W serialu gra pani poważną, czasami nawet "ostrą" Agatę. Czy nie ma pani ochoty zmienić losu tej postaci?
Dorota Segda: Chciałabym, żeby Agata przestała być wyłącznie "urzędniczką z charakterem", a pobyła sobie trochę kobietą... Wolałabym, żeby zaistniała też poza szpitalem. W życiu prywatnym mogłaby okazać się zupełnie inna: bardziej szalona, naturalna, nieskrępowana... Mogłaby nie chodzić na wysokich obcasach, zakochać się z wzajemnością... Żyć problemami innymi niż przetarg na sprzęt medyczny!

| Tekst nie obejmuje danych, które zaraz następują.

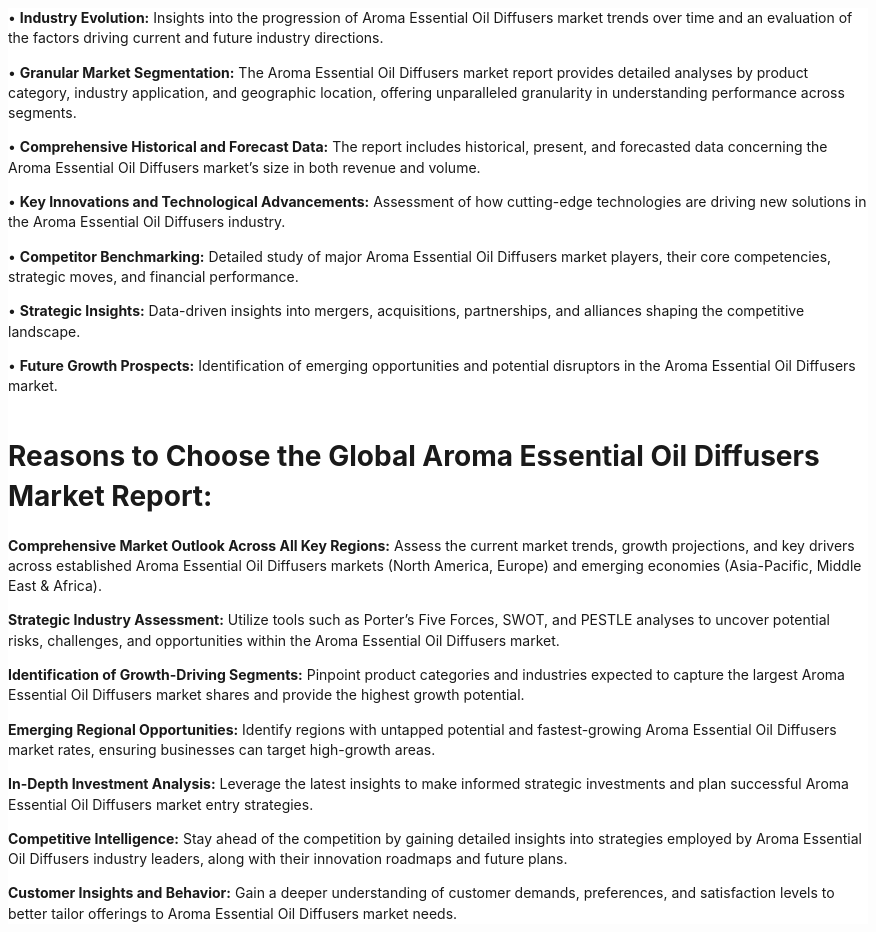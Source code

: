 • <strong>Industry Evolution:</strong> Insights into the progression of Aroma Essential Oil Diffusers market trends over time and an evaluation of the factors driving current and future industry directions.

• <strong>Granular Market Segmentation:</strong> The Aroma Essential Oil Diffusers market report provides detailed analyses by product category, industry application, and geographic location, offering unparalleled granularity in understanding performance across segments.

• <strong>Comprehensive Historical and Forecast Data:</strong> The report includes historical, present, and forecasted data concerning the Aroma Essential Oil Diffusers market’s size in both revenue and volume.

• <strong>Key Innovations and Technological Advancements:</strong> Assessment of how cutting-edge technologies are driving new solutions in the Aroma Essential Oil Diffusers industry.

• <strong>Competitor Benchmarking:</strong> Detailed study of major Aroma Essential Oil Diffusers market players, their core competencies, strategic moves, and financial performance.

• <strong>Strategic Insights:</strong> Data-driven insights into mergers, acquisitions, partnerships, and alliances shaping the competitive landscape.

• <strong>Future Growth Prospects:</strong> Identification of emerging opportunities and potential disruptors in the Aroma Essential Oil Diffusers market.

# <strong>Reasons to Choose the Global Aroma Essential Oil Diffusers Market Report:</strong>

<strong>Comprehensive Market Outlook Across All Key Regions:</strong>
Assess the current market trends, growth projections, and key drivers across established Aroma Essential Oil Diffusers markets (North America, Europe) and emerging economies (Asia-Pacific, Middle East & Africa).

<strong>Strategic Industry Assessment:</strong>
Utilize tools such as Porter’s Five Forces, SWOT, and PESTLE analyses to uncover potential risks, challenges, and opportunities within the Aroma Essential Oil Diffusers market.

<strong>Identification of Growth-Driving Segments:</strong>
Pinpoint product categories and industries expected to capture the largest Aroma Essential Oil Diffusers market shares and provide the highest growth potential.

<strong>Emerging Regional Opportunities:</strong>
Identify regions with untapped potential and fastest-growing Aroma Essential Oil Diffusers market rates, ensuring businesses can target high-growth areas.

<strong>In-Depth Investment Analysis:</strong>
Leverage the latest insights to make informed strategic investments and plan successful Aroma Essential Oil Diffusers market entry strategies.

<strong>Competitive Intelligence:</strong>
Stay ahead of the competition by gaining detailed insights into strategies employed by Aroma Essential Oil Diffusers industry leaders, along with their innovation roadmaps and future plans.

<strong>Customer Insights and Behavior:</strong>
Gain a deeper understanding of customer demands, preferences, and satisfaction levels to better tailor offerings to Aroma Essential Oil Diffusers market needs.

W "Na dobre i na złe" etatowym amantem jest doktor Kuba. A jaki jest pani prywatny "mężczyzna idealny"?
DS: Przede wszystkim musi być piekielnie inteligentny i rycerski, tzn. "starej daty". Musi też mieć w życiu jakąś pasję, no i być przystojny - ale taką urodą "brzydalowatą". Np. moim filmowym ideałem mężczyzny jest Dustin Hoffman.
"Pani dyrektor" jest zawsze elegancka aż do przesady: wąska spódniczka, wysokie obcasy... Czy prywatnie też się pani tak ubiera?
DS: Nigdy w życiu! Ubieram się swobodnie i wygodnie. Często chodzę w spodniach. Jeżeli zakładam obcasy, to tylko na specjalne okazje. Bardzo dużo podróżuję i musiałabym być masochistką, żeby jeździć pociągiem w kostiumach, jakie nosi Agata!
Częste podróże wynikają z faktu, że choć pracuje pani dużo w Warszawie - w Teatrze Narodowym i serialu - to mieszka pani w Krakowie. Dlaczego wybrała pani właśnie to miasto?
DS: To nie ja wybrałam Kraków, tylko Kraków wybrał mnie! W tym mieście się urodziłam, studiowałam i zakochałam... A staram się być wierna w miłości. Nawet sobie nie wyobrażam, że mogłabym wyprowadzić się gdzie indziej!
Co takiego ma w sobie Kraków, że nie zdradza go pani dla stolicy?
DS: To piękne i bardzo "osobowe" miasto. W Warszawie zdarzyło mi się kiedyś, że nie poznał mnie portier w moim własnym teatrze. Natomiast w Krakowie rozpoznają mnie nawet kwiaciarze na rynku. Tam jest się bardziej zainteresowanym człowiekiem, a nie gonitwą za pracą, karierą, korkami... A z takim trybem życia kojarzy mi się Warszawa.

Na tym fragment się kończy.